Derrotar el miedo, hundir la dictadura, por Gregorio Salazar
En medio de los humeantes escombros de lo que se llamó la revolución socialista del siglo XXI, aquella que se vanagloriaba de hacer caminar la espada de Bolívar por América Latina, aparecen tambaleantes los sargentones de Chávez lanzando en su hora final los zarpazos que retrasen el derrumbe definitivo.
Ya no queda nada que defender, como no sea la caleta mil millonaria y el propio pellejo de quienes se saben candidatos seguros a largos años de prisión para responder por sus delitos de corrupción, narcotráfico y lesa humanidad, que es muchísimo más que lo que enfrentan sus viejos socios sureños como Lula, Kirchner o Correa, tras las rejas o a punto de trasponerlas.
Todavía hay entre la cúpula quienes persisten en presentar cifras de logros sociales como evidencia de la gran transformación que ha vivido Venezuela bajo su mando o, mejor, su yugo, cuando la verdad es que lo que no ha desaparecido durante este 20 años de ejercicio del poder está sucumbiendo en medio de la precariedad y la incertidumbre, marco general en que “el proceso” ha colocado a Venezuela toda.
Aquella desoída advertencia de Teodoro Petkoff de que Chávez iba a resultar la más colosal estafa política de la historia de Venezuela finalmente ha quedado corta. Es difícil conseguir en el continente u otras latitudes farsa y fracaso tan monumentales y profundos. El resultado final ha sido la destrucción de Venezuela a niveles inimaginables.
Sin embargo, y a pesar de que el repudio hacia Maduro y su entorno ya toca niveles de casi el 90% de la población, permanecen en el poder, atrincherados en el control de las instituciones que a lo largo de los años fueron envileciendo como parte del plan deliberado para perpetuarse como amos de la República y de la vida y bienes de todos los venezolanos. Es precisamente ese control lo que resta de ello es que les ha permitido superar los eventos del 30 de abril.
La represión es el último recurso de la secta política que obstinadamente le ha cerrado toda salida pacífica (desconocimiento de la AN, bloqueo del referéndum, inhabilitaciones políticas) a la gran crisis nacional. Ahora mismo está en proceso una nueva arremetida que ha llevado a la cárcel nada menos que al primer vicepresidente de la Asamblea Nacional, a refugiarse en embajadas a tres diputados reconocidos por su combativa conducta opositora, y ha obligado a pasar a la clandestinidad a otros destacados miembros de la AN y del liderazgo opositor. En total el número de parlamentarios perseguidos por esta u otra razón suma 67 en los últimos tiempos.
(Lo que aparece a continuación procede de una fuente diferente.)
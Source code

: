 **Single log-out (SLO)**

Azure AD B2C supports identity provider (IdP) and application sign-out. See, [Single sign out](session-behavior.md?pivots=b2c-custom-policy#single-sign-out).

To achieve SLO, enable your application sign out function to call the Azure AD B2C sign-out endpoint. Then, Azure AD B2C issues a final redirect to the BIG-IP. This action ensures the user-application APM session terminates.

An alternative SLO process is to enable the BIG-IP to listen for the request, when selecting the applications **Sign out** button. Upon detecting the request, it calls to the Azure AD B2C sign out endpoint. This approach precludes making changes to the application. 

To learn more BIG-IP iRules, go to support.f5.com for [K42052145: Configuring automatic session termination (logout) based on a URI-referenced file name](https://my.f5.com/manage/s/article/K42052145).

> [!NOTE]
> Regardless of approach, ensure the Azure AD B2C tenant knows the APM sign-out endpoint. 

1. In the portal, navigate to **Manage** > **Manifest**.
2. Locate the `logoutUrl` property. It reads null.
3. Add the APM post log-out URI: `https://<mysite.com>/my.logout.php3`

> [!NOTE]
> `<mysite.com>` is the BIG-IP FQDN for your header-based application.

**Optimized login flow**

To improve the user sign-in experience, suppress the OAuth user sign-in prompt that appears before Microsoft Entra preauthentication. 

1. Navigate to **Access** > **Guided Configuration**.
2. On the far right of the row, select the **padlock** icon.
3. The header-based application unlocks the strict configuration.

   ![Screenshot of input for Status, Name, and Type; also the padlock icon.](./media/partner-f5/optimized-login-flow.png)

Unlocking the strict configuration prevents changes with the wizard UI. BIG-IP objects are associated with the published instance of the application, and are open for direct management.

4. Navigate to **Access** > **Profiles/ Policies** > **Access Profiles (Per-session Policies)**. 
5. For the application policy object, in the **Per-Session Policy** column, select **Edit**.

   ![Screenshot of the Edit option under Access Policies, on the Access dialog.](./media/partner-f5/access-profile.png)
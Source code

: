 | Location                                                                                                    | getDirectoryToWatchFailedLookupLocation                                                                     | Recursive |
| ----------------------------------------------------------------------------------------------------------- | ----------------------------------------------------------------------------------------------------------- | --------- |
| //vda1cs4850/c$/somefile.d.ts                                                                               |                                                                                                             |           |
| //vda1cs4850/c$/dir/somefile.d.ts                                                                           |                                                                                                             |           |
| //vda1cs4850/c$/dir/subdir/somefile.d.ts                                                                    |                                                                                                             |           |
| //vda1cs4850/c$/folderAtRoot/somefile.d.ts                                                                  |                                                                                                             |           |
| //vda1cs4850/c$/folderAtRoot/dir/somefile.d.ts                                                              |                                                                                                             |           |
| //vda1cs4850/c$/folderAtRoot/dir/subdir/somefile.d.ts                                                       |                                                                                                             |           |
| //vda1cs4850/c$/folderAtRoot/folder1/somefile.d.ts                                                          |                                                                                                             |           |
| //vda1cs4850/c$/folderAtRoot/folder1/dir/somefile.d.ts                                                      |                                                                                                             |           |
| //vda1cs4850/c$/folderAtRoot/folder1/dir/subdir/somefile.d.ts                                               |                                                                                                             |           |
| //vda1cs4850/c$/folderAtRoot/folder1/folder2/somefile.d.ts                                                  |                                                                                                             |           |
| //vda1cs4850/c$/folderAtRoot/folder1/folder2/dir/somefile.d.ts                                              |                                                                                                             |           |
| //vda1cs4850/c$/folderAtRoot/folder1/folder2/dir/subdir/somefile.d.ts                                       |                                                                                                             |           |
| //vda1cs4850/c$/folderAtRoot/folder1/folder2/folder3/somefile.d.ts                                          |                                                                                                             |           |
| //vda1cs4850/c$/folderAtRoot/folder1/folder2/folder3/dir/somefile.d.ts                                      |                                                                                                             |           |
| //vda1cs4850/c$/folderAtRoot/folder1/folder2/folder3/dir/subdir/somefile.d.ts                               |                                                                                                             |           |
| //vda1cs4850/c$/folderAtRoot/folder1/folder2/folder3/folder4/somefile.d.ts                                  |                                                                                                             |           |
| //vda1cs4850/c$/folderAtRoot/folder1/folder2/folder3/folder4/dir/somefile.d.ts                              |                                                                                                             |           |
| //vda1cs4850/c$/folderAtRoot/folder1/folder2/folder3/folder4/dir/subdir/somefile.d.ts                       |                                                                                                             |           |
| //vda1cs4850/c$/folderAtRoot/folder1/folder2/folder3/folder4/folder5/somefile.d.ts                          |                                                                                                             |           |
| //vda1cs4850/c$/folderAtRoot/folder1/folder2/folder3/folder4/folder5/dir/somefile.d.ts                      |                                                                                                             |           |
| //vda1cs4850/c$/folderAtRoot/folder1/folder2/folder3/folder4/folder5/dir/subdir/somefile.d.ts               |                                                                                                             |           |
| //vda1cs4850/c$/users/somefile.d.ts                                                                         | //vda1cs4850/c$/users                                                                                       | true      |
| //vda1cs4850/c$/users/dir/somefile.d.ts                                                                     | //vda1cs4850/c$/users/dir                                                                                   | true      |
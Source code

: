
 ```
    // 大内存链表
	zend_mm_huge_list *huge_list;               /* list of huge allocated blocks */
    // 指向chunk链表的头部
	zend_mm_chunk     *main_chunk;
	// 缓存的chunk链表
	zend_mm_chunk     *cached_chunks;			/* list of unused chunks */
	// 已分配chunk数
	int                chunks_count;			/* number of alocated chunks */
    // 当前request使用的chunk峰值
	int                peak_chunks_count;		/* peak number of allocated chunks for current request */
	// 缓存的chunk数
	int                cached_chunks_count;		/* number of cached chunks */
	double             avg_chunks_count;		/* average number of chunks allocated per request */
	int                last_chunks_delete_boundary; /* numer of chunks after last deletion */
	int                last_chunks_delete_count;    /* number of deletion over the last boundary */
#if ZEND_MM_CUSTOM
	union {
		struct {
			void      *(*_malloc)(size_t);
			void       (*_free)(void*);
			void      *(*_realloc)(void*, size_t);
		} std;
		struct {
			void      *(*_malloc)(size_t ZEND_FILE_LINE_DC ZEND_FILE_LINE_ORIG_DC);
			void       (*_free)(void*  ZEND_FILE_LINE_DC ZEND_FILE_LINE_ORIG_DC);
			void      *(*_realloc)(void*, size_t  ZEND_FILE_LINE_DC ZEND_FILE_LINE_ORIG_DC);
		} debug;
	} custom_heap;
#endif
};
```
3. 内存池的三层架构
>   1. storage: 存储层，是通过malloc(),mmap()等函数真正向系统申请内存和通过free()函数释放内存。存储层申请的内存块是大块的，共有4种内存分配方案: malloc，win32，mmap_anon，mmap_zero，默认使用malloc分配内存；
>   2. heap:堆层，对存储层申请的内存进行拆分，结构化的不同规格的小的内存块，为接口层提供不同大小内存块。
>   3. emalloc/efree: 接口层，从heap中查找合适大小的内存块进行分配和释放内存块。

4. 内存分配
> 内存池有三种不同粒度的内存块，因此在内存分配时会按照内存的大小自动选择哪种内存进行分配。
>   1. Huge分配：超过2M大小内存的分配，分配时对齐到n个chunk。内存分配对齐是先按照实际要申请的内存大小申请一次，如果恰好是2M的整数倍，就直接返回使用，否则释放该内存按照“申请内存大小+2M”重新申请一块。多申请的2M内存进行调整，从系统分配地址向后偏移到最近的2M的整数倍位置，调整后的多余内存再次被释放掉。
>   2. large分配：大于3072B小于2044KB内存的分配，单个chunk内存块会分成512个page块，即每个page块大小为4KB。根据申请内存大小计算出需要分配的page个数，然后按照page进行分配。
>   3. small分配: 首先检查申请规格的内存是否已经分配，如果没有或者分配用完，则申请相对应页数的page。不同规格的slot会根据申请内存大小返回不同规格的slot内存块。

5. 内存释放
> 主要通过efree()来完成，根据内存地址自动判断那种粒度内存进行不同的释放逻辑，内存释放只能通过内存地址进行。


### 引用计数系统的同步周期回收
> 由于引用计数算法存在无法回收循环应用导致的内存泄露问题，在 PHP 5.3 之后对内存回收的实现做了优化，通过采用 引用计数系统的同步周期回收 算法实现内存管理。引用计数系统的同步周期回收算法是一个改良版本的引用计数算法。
Obviamente, esa escalada represiva tiene como objetivo final a Juan Guaidó, quien con su actuación desde el 5 de enero de este año rescató a la oposición venezolana del estado de desconcierto y postración en la que se encontraba. El cerco sobre Guaidó se ha ido estrechando, lo cual no quiere decir que su destino final sea la cárcel, sino otro peor: que diezmada la Asamblea Nacional, intimidados los sectores sociales que lo apoyan, cercenadas su operatividad logística, se vea cada vez más limitado en su accionar político y eventualmente menguado su apoyo popular.
Ver a Guaidó convertido en vox clamantis en el desierto sería para la dictadura un logro mayor e infinitamente menos costoso que reducirlo a prisión, aunque nunca lo descartará. Los episodios del 30 de abril demostraron que la crisis ha permeado al sector militar, no todavía de manera decisiva, pero ese proceso interno continuará mientras persista la profunda debacle en la que están sumidos los venezolanos.
Maduro apela a su último bastión: su fuerza represiva, intimidadora. Guaidó tiene como retos fundamentales mantener a la oposición activa y movilizada y evitar el desmantelamiento de la AN. El reto es, en todo caso, conjunto porque sin la correspondencia masiva del pueblo a sus llamados, como lo ha hecho hasta ahora, nada será posible.
Derrotar el miedo en fundamental en esta hora. Vencer esa barrera invisible, la propia, pero ayudar a quebrar la que resta todavía en sectores que vivieron la ilusión chavista y ya entendieron que seguir sacrificando al país hasta verlo convertido en un manto de cenizas sólo tiene sentido para la desquiciada y corrupta secta criolla y para las sanguijuelas cubanas a las que antipatrióticamente permanecen subordinados.